I probably should have mentioned that I inherited this database some 8 years ago and have been administering it since.  I am at a point that I have developed it about as far as I can go with the current design. Now that time permits, I have decided to create a new app from the ground up.  The problem lies in that after you have looked and worked with something for so long, it becomes ingrained, and it is hard to look past what you know in your mind.

So to answer your question, YES, what you have laid out does make perfect sense. For the life of me, I could not get past how the tables are related in the current DB (albeit as poorly designed as they are) to see clearly how I should establish the new tables.  I know I needed a fresh set of eyes to just get me pointed in the right direction.  

What you have taught me and what I hope other in my situation who read this will learn is this.  Beyond determining what information is being collected by the old DB, I should not even think about it when designing the new DB.  My new strategy is to make a list of information/fields that are currently being collected in the old DB and to add to it fields that we should be, but are not currently collecting.
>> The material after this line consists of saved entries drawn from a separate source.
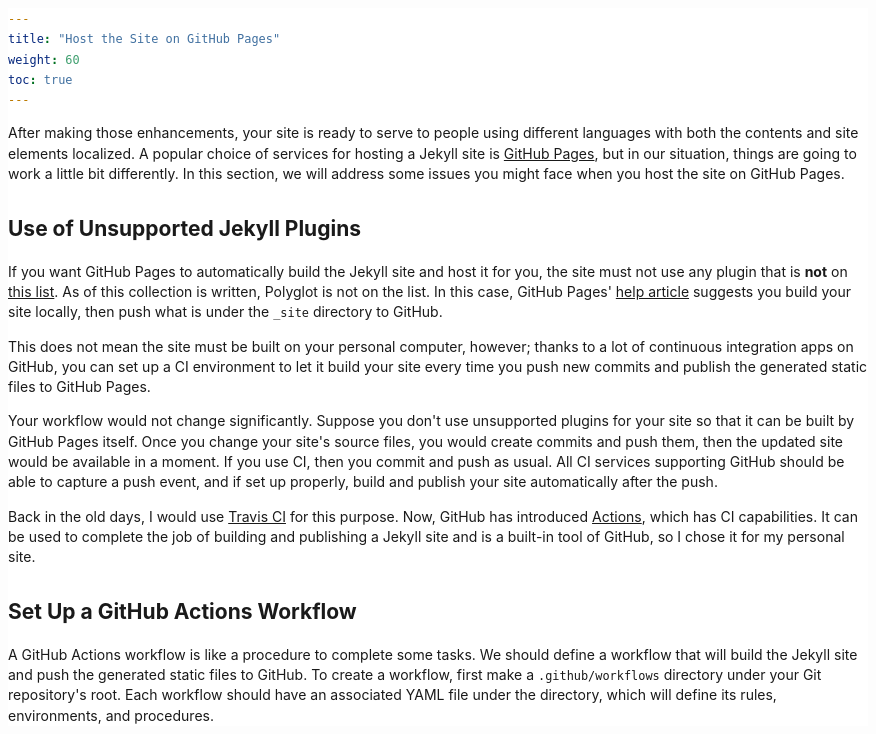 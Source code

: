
 ```yaml
---
title: "Host the Site on GitHub Pages"
weight: 60
toc: true
---
```


After making those enhancements, your site is ready to serve to people using
different languages with both the contents and site elements localized. A
popular choice of services for hosting a Jekyll site is [GitHub
Pages](https://pages.github.com/), but in our situation, things are going to
work a little bit differently. In this section, we will address some issues you
might face when you host the site on GitHub Pages.

## Use of Unsupported Jekyll Plugins

If you want GitHub Pages to automatically build the Jekyll site and host it for
you, the site must not use any plugin that is **not** on [this
list](https://pages.github.com/versions/). As of this collection is written,
Polyglot is not on the list. In this case, GitHub Pages' [help
article](https://help.github.com/en/github/working-with-github-pages/about-github-pages-and-jekyll#plugins)
suggests you build your site locally, then push what is under the `_site`
directory to GitHub.

This does not mean the site must be built on your personal computer, however;
thanks to a lot of continuous integration apps on GitHub, you can set up a CI
environment to let it build your site every time you push new commits and
publish the generated static files to GitHub Pages.

Your workflow would not change significantly. Suppose you don't use unsupported
plugins for your site so that it can be built by GitHub Pages itself. Once you
change your site's source files, you would create commits and push them, then
the updated site would be available in a moment. If you use CI, then you commit
and push as usual. All CI services supporting GitHub should be able to capture
a push event, and if set up properly, build and publish your site automatically
after the push.

Back in the old days, I would use [Travis CI](https://travis-ci.org/) for this
purpose. Now, GitHub has introduced
[Actions](https://github.com/features/actions), which has CI capabilities. It
can be used to complete the job of building and publishing a Jekyll site and is
a built-in tool of GitHub, so I chose it for my personal site.

## Set Up a GitHub Actions Workflow

A GitHub Actions workflow is like a procedure to complete some tasks. We should
define a workflow that will build the Jekyll site and push the generated static
files to GitHub. To create a workflow, first make a `.github/workflows`
directory under your Git repository's root. Each workflow should have an
associated YAML file under the directory, which will define its rules,
environments, and procedures.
Then to build every table as if this was a new DB for a new client, and not the recreation that it is. This way I can create it as correctly as my ability allows, and not base it on something that was massively flawed to begin with.  Once the backend is created, then and only then should I go back to the old DB and salvage what code I can for the new frontend app.
Jim and Drutch,  I really appreciate your insight and direction, in helping me with this issue.

CALAOMSAuthor Commented:
Thanks again to you both.  Although Drutch mentioned the solution first, it still was not clear to me. JDettman clearly pointed out how the table should be split, showing new table desings with PKs and FKs, So I have awarded both points.  Now it's time to dust off Visio and get to designing.
Jim Dettman (Microsoft MVP/ EE MVE)PresidentCommented:
  Please feel free to come back to this question if you have additional questions on this design.
  Keep in mind that you want a separate table for each "thing" (Office, Member, Appointments, etc).  Fields in that table should pertain only to that thing (phone number in the Office table is the Office phone #).  If you need to establish an association between two things, you are going to need a joining table.
 Once you get this done, your going to find a lot of things come very easily in terms of developing this.  For example, setting up a main/subform combination with the main form being for the Office and a subform for the services offered will be a snap because the design is normalized.
  So it is going to be the opposite of what you're expecting with the queries; things will get easier to do.
  and it's great that your starting off with a clean slate on this.  You'll end up with a better app overall and will have something that is easy to maintain and expand down the road.
CALAOMSAuthor Commented:

Although I feel the fog shrouding my brain has been lifted, I just may take you up on your offer to come back to the question.  I'm heading out on vacation tomorrow and I am going to try to not to think about it until I come back, so it will be a week or two before I may have additional questions.